I did a post not too long ago about how a Christian could vote for Donald Trump. I asked several Christian Trump supporters how they could vote for Trump when he displays many un-Christlike characteristics. That issue seems to have come up again, this time using specific examples. So my plan is to tackle these over the next few posts. To do this in any kind of fair way, I will try to factor out my desired outcome for the 2020 election and look at this in the most inductive manner possible. I make no promises that I will do so perfectly, but that is my goal.
So let’s compare these quotes above. Jesus commands his followers in their personal, individual interactions with people to be non-violent. He commands us not to retaliate when we are wronged. We are to give to people without expecting anything in return. Why? I think we can find the answer to that earlier in the chapter. “You are the salt of the earth. But if the salt loses its saltiness, how can it be made salty again? It is no longer good for anything except to be thrown out and trampled underfoot. You are the light of the world. A town built on a hill cannot be hidden. Neither do people light a lamp and put it under a bowl. Instead, they put it on its stand, and it gives light to everyone in the house. In the same way, let your light shine before others, that they may see your good deeds and glorify your Father in Heaven- Matthew 5:13–16. We can’t be the salt of the earth and the light of the world if the light is acting like those still in the dark.
So what about the Trump quote? What is the philosophy or worldview where that comes from? It’s hard to analyze it the exact same way because we don’t have a vast book where we can compare one precept with another to try to get an overall picture that in no way contradicts itself like we have with the Bible.
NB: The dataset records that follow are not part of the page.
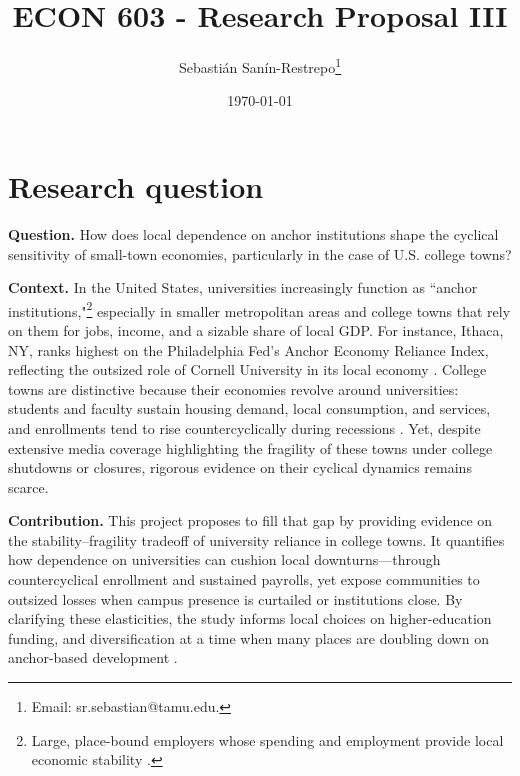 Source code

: 



\title{\Large \textbf{ECON 603 - Research Proposal III}}

\author{Sebasti\'an San\'in-Restrepo\thanks{Email: sr.sebastian@tamu.edu.}} 
\date{\today}

\maketitle
\thispagestyle{empty} 
\doublespacing
\thispagestyle{empty} 

\vspace{-10mm}

\doublespacing

\section{ Research question}

\noindent \textbf{Question.} How does local dependence on anchor institutions shape the cyclical sensitivity of small-town economies, particularly in the case of U.S. college towns?

\noindent\textbf{Context.} In the United States, universities increasingly function as ``anchor institutions,"\footnote{Large, place-bound employers whose spending and employment provide local economic stability \citep{Harker2024AnchorReliance,Saxenian1994RegionalAdvantage}.} especially in smaller metropolitan areas and college towns that rely on them for jobs, income, and a sizable share of local GDP. For instance, Ithaca, NY, ranks highest on the Philadelphia Fed’s Anchor Economy Reliance Index, reflecting the outsized role of Cornell University in its local economy \citep{Harker2024AnchorReliance}. College towns are distinctive because their economies revolve around universities: students and faculty sustain housing demand, local consumption, and services, and enrollments tend to rise countercyclically during recessions \citep{BoundTurner2007CohortCrowding}. Yet, despite extensive media coverage highlighting the fragility of these towns under college shutdowns or closures, rigorous evidence on their cyclical dynamics remains scarce.

\noindent\textbf{Contribution.} This project proposes to fill that gap by providing evidence on the stability–fragility tradeoff of university reliance in college towns. It quantifies how dependence on universities can cushion local downturns—through countercyclical enrollment and sustained payrolls, yet expose communities to outsized losses when campus presence is curtailed or institutions close. By clarifying these elasticities, the study informs local choices on higher-education funding, and diversification at a time when many places are doubling down on anchor-based development \citep{Harker2024AnchorReliance}.

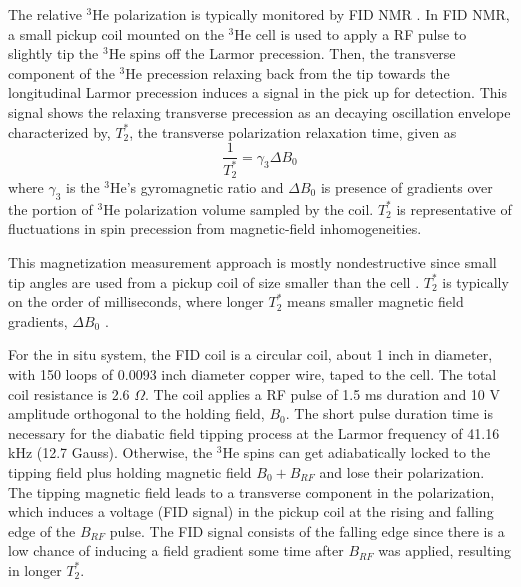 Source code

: The relative $^3$He polarization is typically monitored by FID NMR \cite{Bloch1946, Abragam1961}. In FID NMR, a small pickup coil mounted on the $^3$He cell is used to apply a RF pulse to slightly tip the $^3$He spins off the Larmor precession. Then, the transverse component of the $^3$He precession relaxing back from the tip towards the longitudinal Larmor precession induces a signal in the pick up for detection. This signal shows the relaxing transverse precession as an decaying oscillation envelope characterized by, $T_2^*$, the transverse polarization relaxation time, given as
\begin{equation}
    \frac{1}{T_2^*} = \gamma_3 \Delta B_0
\end{equation}
where $\gamma_3$ is the $^3$He's gyromagnetic ratio and $\Delta B_0$ is presence of gradients over the portion of $^3$He polarization volume sampled by the coil. $T_2^*$ is representative of fluctuations in spin precession from magnetic-field inhomogeneities.

This magnetization measurement approach is mostly nondestructive since small tip angles are used from a pickup coil of size smaller than the cell \cite{Lorenzon1993, Parnell2008, Chen2011}. $T_2^*$ is typically on the order of milliseconds, where longer $T_2^*$ means smaller magnetic field gradients, $\Delta B_0$ \cite{Lorenzon1993,  Parnell2008, Chen2011}.

For the in situ system, the FID coil is a circular coil, about 1 inch in diameter, with 150 loops of 0.0093 inch diameter copper wire, taped to the cell. The total coil resistance is 2.6 $\Omega$. The coil applies a RF pulse of 1.5 ms duration and 10 V amplitude orthogonal to the holding field, $B_0$. The short pulse duration time is necessary for the diabatic field tipping process at the Larmor frequency of 41.16 kHz (12.7 Gauss). Otherwise, the $^3$He spins can get adiabatically locked to the tipping field plus holding magnetic field $B_0+B_{RF}$ and lose their polarization. The tipping magnetic field leads to a transverse component in the polarization, which induces a voltage (FID signal) in the pickup coil at the rising and falling edge of the $B_{RF}$ pulse. The FID signal consists of the falling edge since there is a low chance of inducing a field gradient some time after $B_{RF}$ was applied, resulting in longer $T_2^*$.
But we know from his words what he was referring to when he said this. The man who Trump was talking about was a protester who Trump felt was throwing punches at security. If that is indeed the case, then that would fall under the category of Romans 13. The guard was the authority in that event. “Consequently, whoever rebels against the authority is rebelling against what God has instituted. Those who do so will bring judgment on themselves. For rulers hold no terror for those who do right, but for those, who do wrong. Do you want to be free from fear of the one in authority? Then do what is right, and you will be commended. For the one in power is God’s servant for your good. But if you do wrong, be afraid, for rulers do not bear the sword for no reason. They are God’s servants, agents of wrath to bring punishment on the wrongdoer. Therefore, it is necessary to submit to the authorities, not only because of possible punishment but also as a matter of conscience”- Romans 13:2–5. Those in power are not to turn the other cheek or allow themselves to be taken advantage of because they are the ones wielding the “sword” to establish peace and order. Suppose the person he was talking about was being violent toward the security. In that case, they have the right to use physical force to subdue him. But Trump’s statement that he would like to punch the guy in the face seemed to be aimed more at causing that individual harm because of his demeanor, which would be a violation of the Sermon on the Mount quoted above. So how do Trump’s words match up with the terms of Jesus? In that case, they didn’t.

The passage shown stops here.